__Task prompt__:
Where an image appears, leave it out; otherwise repeat the data exactly.

__Dataset records__:
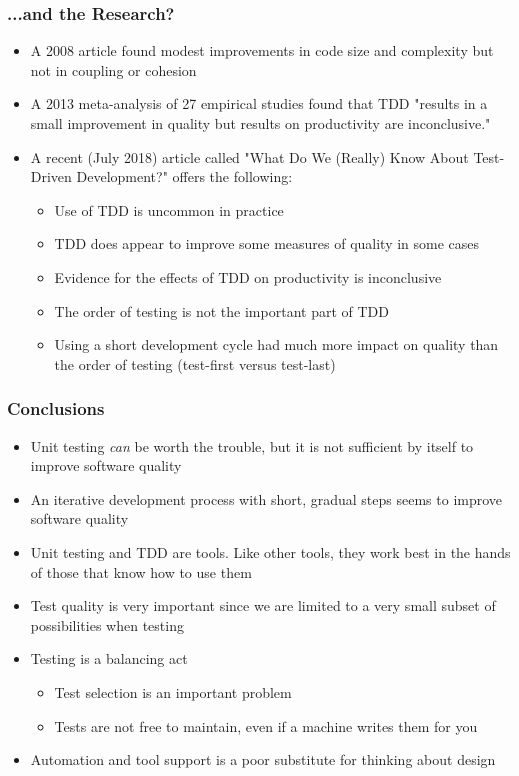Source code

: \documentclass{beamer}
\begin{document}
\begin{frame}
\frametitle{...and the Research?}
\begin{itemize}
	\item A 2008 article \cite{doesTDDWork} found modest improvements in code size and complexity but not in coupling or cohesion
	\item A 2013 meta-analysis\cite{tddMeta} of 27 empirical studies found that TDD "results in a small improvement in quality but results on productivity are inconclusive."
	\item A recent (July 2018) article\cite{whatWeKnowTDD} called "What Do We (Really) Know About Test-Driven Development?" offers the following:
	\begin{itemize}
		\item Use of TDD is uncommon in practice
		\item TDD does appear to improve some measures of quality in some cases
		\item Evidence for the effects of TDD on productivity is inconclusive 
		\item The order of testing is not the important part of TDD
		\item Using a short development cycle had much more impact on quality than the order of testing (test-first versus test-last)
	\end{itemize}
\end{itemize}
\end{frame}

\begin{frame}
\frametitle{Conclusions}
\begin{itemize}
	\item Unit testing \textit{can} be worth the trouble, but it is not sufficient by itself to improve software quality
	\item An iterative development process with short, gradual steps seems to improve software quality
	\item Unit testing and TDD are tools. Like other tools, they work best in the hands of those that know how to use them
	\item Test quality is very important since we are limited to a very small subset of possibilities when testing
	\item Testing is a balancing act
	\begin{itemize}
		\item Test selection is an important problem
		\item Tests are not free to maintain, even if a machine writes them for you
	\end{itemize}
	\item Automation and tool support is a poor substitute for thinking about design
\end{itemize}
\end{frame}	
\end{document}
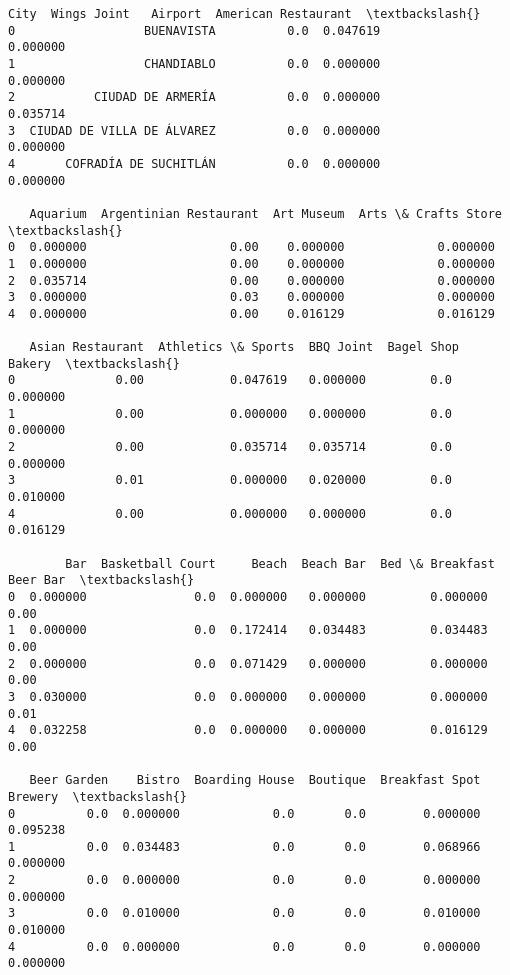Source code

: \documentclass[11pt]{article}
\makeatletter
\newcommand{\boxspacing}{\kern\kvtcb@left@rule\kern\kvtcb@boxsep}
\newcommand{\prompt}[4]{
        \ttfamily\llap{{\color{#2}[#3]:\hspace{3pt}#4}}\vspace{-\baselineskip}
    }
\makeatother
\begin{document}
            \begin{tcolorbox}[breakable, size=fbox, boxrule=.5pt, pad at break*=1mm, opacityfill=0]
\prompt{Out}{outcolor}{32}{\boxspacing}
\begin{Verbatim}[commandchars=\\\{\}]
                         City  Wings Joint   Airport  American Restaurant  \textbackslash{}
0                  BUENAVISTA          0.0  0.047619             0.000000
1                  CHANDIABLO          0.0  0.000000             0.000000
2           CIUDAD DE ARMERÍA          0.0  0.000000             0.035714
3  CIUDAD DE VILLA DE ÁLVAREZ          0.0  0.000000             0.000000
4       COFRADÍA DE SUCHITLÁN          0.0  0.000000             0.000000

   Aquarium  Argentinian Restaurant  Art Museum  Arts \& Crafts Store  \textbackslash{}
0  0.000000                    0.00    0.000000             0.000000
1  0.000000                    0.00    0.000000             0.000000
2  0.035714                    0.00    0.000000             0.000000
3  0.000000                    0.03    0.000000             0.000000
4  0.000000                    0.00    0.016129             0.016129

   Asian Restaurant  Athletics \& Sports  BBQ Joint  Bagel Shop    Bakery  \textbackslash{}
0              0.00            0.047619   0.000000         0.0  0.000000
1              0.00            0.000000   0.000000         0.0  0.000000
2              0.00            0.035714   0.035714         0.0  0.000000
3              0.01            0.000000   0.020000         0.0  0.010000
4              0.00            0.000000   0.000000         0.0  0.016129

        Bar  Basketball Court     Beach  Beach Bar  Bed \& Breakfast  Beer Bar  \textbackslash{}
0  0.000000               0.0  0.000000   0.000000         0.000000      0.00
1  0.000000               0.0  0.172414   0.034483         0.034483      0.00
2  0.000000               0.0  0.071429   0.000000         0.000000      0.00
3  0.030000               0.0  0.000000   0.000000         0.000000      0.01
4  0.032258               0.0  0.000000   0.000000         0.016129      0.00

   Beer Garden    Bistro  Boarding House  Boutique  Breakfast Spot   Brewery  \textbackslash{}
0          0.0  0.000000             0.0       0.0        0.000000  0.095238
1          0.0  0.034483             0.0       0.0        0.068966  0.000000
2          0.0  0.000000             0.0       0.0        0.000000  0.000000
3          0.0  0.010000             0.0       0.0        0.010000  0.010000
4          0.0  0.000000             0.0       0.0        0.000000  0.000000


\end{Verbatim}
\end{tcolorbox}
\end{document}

__Written solution__:
Source code

: \documentclass{beamer}
\begin{document}
\begin{frame}
\frametitle{...and the Research?}
\begin{itemize}
	\item A 2008 article \cite{doesTDDWork} found modest improvements in code size and complexity but not in coupling or cohesion
	\item A 2013 meta-analysis\cite{tddMeta} of 27 empirical studies found that TDD "results in a small improvement in quality but results on productivity are inconclusive."
	\item A recent (July 2018) article\cite{whatWeKnowTDD} called "What Do We (Really) Know About Test-Driven Development?" offers the following:
	\begin{itemize}
		\item Use of TDD is uncommon in practice
		\item TDD does appear to improve some measures of quality in some cases
		\item Evidence for the effects of TDD on productivity is inconclusive 
		\item The order of testing is not the important part of TDD
		\item Using a short development cycle had much more impact on quality than the order of testing (test-first versus test-last)
	\end{itemize}
\end{itemize}
\end{frame}

\begin{frame}
\frametitle{Conclusions}
\begin{itemize}
	\item Unit testing \textit{can} be worth the trouble, but it is not sufficient by itself to improve software quality
	\item An iterative development process with short, gradual steps seems to improve software quality
	\item Unit testing and TDD are tools. Like other tools, they work best in the hands of those that know how to use them
	\item Test quality is very important since we are limited to a very small subset of possibilities when testing
	\item Testing is a balancing act
	\begin{itemize}
		\item Test selection is an important problem
		\item Tests are not free to maintain, even if a machine writes them for you
	\end{itemize}
	\item Automation and tool support is a poor substitute for thinking about design
\end{itemize}
\end{frame}	
\end{document}
Source code

: \documentclass[11pt]{article}
\makeatletter
\newcommand{\boxspacing}{\kern\kvtcb@left@rule\kern\kvtcb@boxsep}
\newcommand{\prompt}[4]{
        \ttfamily\llap{{\color{#2}[#3]:\hspace{3pt}#4}}\vspace{-\baselineskip}
    }
\makeatother
\begin{document}
            \begin{tcolorbox}[breakable, size=fbox, boxrule=.5pt, pad at break*=1mm, opacityfill=0]
\prompt{Out}{outcolor}{32}{\boxspacing}
\begin{Verbatim}[commandchars=\\\{\}]
                         City  Wings Joint   Airport  American Restaurant  \textbackslash{}
0                  BUENAVISTA          0.0  0.047619             0.000000
1                  CHANDIABLO          0.0  0.000000             0.000000
2           CIUDAD DE ARMERÍA          0.0  0.000000             0.035714
3  CIUDAD DE VILLA DE ÁLVAREZ          0.0  0.000000             0.000000
4       COFRADÍA DE SUCHITLÁN          0.0  0.000000             0.000000

   Aquarium  Argentinian Restaurant  Art Museum  Arts \& Crafts Store  \textbackslash{}
0  0.000000                    0.00    0.000000             0.000000
1  0.000000                    0.00    0.000000             0.000000
2  0.035714                    0.00    0.000000             0.000000
3  0.000000                    0.03    0.000000             0.000000
4  0.000000                    0.00    0.016129             0.016129

   Asian Restaurant  Athletics \& Sports  BBQ Joint  Bagel Shop    Bakery  \textbackslash{}
0              0.00            0.047619   0.000000         0.0  0.000000
1              0.00            0.000000   0.000000         0.0  0.000000
2              0.00            0.035714   0.035714         0.0  0.000000
3              0.01            0.000000   0.020000         0.0  0.010000
4              0.00            0.000000   0.000000         0.0  0.016129

        Bar  Basketball Court     Beach  Beach Bar  Bed \& Breakfast  Beer Bar  \textbackslash{}
0  0.000000               0.0  0.000000   0.000000         0.000000      0.00
1  0.000000               0.0  0.172414   0.034483         0.034483      0.00
2  0.000000               0.0  0.071429   0.000000         0.000000      0.00
3  0.030000               0.0  0.000000   0.000000         0.000000      0.01
4  0.032258               0.0  0.000000   0.000000         0.016129      0.00

   Beer Garden    Bistro  Boarding House  Boutique  Breakfast Spot   Brewery  \textbackslash{}
0          0.0  0.000000             0.0       0.0        0.000000  0.095238
1          0.0  0.034483             0.0       0.0        0.068966  0.000000
2          0.0  0.000000             0.0       0.0        0.000000  0.000000
3          0.0  0.010000             0.0       0.0        0.010000  0.010000
4          0.0  0.000000             0.0       0.0        0.000000  0.000000


\end{Verbatim}
\end{tcolorbox}
\end{document}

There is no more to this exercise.